A text we loved in youth can seem a foolish verse in later years, but if excommunicated will still continue living in a neighbouring domain. If an idea is strong it can survive translation. In our bodies we carry the ghosts of our parents and in our voices we reconcile and harmonise their forgotten dialects. The ideas of the past have stood the test of time, they appear carved in stone and immovable. Any complaint about this is either useful or not, an awareness of possibility as frightening as a confrontation with reality. Whatever happens a change will come.

Ooh it's been so long
It's been so long, a little too long
But a change has gotta come
I'm so tired, so tired of suffering
And standing by myself
And standing up alone
But a change has gotta come
You know and I know
You know that I know
That I know that you know, honey
That a change is gonne come (14)

My bones are rocks, my blood flows in the open as a stream, my hairs prick through the earth like grass, my fingers rooted into the ground. The moment of my planting is the time of my release, the oath that drives now given to those others who will carry on the vengence of history. The son could in this new play love the father. The howls of anguish at our parents’ deaths are not because of love, we cry over missed opportunities, the acceptance of something that should never have been accepted, the loss of familiarity and the inheritance of a total responsibility that will not unshackle itself until senility sets in. Acceptance is the hardest skill to learn, once learned a virtue but if not an ache of loneliness sets in.

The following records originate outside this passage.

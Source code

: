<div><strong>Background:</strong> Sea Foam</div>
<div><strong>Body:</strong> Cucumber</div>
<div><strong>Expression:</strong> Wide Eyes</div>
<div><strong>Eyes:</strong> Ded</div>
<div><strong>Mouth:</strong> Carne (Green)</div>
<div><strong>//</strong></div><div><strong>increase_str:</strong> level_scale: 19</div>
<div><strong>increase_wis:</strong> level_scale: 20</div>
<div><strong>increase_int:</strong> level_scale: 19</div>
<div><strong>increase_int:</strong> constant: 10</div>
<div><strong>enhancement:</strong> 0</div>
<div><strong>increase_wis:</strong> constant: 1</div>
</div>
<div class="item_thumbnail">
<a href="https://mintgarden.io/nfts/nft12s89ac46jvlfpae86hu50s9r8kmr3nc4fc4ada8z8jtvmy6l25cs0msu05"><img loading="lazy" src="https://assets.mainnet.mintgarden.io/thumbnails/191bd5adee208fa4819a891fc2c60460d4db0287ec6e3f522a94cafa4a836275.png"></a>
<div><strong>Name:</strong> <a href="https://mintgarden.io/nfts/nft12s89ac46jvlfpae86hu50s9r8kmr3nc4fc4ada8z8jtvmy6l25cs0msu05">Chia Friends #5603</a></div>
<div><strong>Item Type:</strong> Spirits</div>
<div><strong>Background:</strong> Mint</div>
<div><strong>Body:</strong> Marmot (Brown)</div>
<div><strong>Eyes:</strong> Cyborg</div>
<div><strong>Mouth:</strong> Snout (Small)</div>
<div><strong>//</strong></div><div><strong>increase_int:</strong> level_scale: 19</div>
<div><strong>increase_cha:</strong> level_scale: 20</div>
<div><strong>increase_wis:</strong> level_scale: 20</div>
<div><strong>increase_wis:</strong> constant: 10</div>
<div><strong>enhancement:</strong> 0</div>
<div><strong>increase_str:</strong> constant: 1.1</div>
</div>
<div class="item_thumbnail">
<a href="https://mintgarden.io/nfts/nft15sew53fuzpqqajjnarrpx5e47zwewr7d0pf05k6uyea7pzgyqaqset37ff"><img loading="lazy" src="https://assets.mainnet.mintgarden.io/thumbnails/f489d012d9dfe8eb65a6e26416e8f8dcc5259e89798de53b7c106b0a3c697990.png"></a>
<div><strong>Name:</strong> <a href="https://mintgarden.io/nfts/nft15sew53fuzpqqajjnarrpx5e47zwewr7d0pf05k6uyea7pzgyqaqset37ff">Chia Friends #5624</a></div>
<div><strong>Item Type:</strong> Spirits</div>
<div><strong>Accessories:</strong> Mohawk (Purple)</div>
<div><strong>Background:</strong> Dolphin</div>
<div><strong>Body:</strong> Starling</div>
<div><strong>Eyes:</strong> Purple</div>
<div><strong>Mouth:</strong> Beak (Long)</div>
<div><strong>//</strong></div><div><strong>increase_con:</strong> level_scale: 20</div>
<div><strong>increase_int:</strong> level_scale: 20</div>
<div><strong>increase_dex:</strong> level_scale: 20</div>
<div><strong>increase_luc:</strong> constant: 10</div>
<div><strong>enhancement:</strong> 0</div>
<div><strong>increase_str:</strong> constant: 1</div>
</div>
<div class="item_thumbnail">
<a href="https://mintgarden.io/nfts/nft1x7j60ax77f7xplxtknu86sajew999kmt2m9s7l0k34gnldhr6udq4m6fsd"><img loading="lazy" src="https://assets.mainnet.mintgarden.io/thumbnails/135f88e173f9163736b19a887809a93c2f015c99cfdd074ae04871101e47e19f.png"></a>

Making sense of long dead texts, can be the same as holding a microphone up to the lips of statues, the silence of the stone is deafening. Now deaf to Marx and closed to his nineteenth century reason, we are left with only his spectre to guide us through the shadowy underworld of capital. But we cannot abandon him here, in a hollow place between a vanished world and a world not yet come into being. If you look again you will notice the messiah’s mouth is open, a black hole gapes beneath his nose, no light escapes from here, we must adjust our vision if we are to listen to this speech.

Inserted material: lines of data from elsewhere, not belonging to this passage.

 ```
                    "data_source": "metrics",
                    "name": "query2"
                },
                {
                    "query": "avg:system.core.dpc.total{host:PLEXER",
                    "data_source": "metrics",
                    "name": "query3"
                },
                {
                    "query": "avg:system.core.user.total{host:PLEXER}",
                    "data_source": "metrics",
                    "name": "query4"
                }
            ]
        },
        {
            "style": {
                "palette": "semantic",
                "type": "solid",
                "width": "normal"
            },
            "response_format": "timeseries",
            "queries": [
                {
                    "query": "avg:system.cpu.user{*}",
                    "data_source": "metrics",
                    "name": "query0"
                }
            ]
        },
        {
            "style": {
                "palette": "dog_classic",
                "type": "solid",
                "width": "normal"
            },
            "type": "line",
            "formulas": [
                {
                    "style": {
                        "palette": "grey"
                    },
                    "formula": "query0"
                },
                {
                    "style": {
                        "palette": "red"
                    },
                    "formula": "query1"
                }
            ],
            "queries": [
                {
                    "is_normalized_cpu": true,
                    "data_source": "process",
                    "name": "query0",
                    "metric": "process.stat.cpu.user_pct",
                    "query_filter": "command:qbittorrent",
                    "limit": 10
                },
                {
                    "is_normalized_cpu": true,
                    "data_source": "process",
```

The three Marx are swearing in unison, “Bollocks, bugger, bugger, shit”.

12 J. L. Austin developed the concept that speech is itself a form of action, language being not just the passive practice of describing a given reality, but a particular activity that can be used to invent and affect realities.

13 The crooked man is reputed to be the Scottish General Sir Alexander Leslie, his signature is on a covenant securing religious and political freedom for Scotland. ‘They all lived together in a little crooked house' refers to the fact that the English and Scots had at last come to an agreement, but like most compromises it felt crooked.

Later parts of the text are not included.